Certainly one of the most difficult tasks of jurists is to specify, mathematically, the boundary between the right to sue and the duty not to unduly constrain rights of defendants by allowing unreasonable exercise of that prerogative.

The culture of applying to the judiciary to resolve disputes is the result of a slow process of changing values from a previous situation, in many societies, where exercising the right to sue was seen as unseemly. In a civilized society, it is not possible to conceive of members not having ways to compose controversies. The dynamization of the means of communication and technological evolution have eliminated distances between the members of society, making juridical relations more complex and malleable. The justice system, in turn, must accompany the needs of the population and fulfill its role of evenhandedly arbitrating the opposing parties’ interests in the provision of justice.

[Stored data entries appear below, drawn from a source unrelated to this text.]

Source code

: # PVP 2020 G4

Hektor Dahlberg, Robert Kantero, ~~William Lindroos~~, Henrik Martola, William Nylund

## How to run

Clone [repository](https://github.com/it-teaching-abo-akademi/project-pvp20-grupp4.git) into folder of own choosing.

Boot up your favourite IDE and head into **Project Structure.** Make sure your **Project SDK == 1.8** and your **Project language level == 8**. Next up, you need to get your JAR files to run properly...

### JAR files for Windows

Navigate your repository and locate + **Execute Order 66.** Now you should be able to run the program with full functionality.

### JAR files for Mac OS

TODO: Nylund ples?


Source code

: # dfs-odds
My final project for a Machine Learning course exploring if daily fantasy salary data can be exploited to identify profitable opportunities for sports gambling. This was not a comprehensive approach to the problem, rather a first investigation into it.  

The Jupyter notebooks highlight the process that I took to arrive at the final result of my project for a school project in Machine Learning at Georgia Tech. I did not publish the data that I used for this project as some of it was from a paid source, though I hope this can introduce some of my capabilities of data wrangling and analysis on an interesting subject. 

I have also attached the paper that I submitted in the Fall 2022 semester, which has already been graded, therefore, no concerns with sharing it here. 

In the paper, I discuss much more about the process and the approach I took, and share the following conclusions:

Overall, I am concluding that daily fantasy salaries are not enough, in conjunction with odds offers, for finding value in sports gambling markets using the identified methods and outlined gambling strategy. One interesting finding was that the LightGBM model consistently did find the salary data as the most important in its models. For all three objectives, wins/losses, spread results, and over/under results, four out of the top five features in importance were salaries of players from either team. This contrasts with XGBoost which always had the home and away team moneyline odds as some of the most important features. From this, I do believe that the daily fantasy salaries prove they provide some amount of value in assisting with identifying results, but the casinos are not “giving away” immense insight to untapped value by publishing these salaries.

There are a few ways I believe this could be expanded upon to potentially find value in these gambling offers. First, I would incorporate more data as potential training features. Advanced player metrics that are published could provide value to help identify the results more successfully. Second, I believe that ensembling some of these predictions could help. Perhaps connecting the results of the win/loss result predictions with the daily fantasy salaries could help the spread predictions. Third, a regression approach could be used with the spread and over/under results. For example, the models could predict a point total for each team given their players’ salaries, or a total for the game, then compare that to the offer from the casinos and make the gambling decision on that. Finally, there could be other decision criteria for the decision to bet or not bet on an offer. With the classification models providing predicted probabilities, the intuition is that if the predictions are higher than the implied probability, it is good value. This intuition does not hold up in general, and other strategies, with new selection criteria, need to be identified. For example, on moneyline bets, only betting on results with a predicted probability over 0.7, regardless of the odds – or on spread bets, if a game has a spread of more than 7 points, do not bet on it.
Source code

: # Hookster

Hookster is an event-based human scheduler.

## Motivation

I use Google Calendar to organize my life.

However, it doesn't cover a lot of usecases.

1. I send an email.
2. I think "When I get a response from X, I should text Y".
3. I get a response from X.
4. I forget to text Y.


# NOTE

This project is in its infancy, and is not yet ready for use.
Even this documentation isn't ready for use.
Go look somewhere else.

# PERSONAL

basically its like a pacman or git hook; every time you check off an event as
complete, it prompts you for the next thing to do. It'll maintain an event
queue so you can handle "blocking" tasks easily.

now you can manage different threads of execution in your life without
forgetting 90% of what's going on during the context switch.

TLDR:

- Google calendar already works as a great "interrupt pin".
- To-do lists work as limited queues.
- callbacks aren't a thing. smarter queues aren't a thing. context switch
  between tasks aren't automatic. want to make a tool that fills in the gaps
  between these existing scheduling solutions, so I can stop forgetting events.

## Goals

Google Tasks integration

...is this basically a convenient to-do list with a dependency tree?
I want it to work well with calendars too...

Although it cannot be said that society is overly politicized, the massification of access to information has spread awareness of rights and the need to resolve disputes through the courts rather than by extralegal means. But society’s habits are now being formed more by the communications media than by educators and role models. This situation has clearly contributed to the profusion of matters that are judicialized these days that do not really need intervention by the judiciary for resolution.

The access to justice should enable popular indignation to prompt the government to give materiality to the purposefully programmatic constitutional principles rather than expand the propagation of merely individual and pecuniary demands that result from the unworthy idea that the judiciary is source of income for plaintiffs through the “industry of pain and suffering”.

It is curious to note, to say the least, how many people can show no indignation when viewing their peers abandoned in the streets without any governmental support, and at the same time seek to disfigure the power of the State in service to less relevant interests, such as to obtain astronomical damage awards due to, for example, the simple lack of a telephone signal. This observation, of course, does not mean to say that access to the courts should be impeded. What is necessary is to prevent the courts from being discredited or from being used in pursuit of frivolous claims, in detriment to situations with high social relevance.

The explosion of reckless lawsuits, without any filter for access to the courts, impairs the quality of the justice meted out and is incoherent with the ideals of democracy. Allowing the submission of suits without a shred of evidence or even logic is not the same as satisfying the constitutional command for unrestricted access to justice. Instead, it violates the collective interests in having a fair and reliable justice system.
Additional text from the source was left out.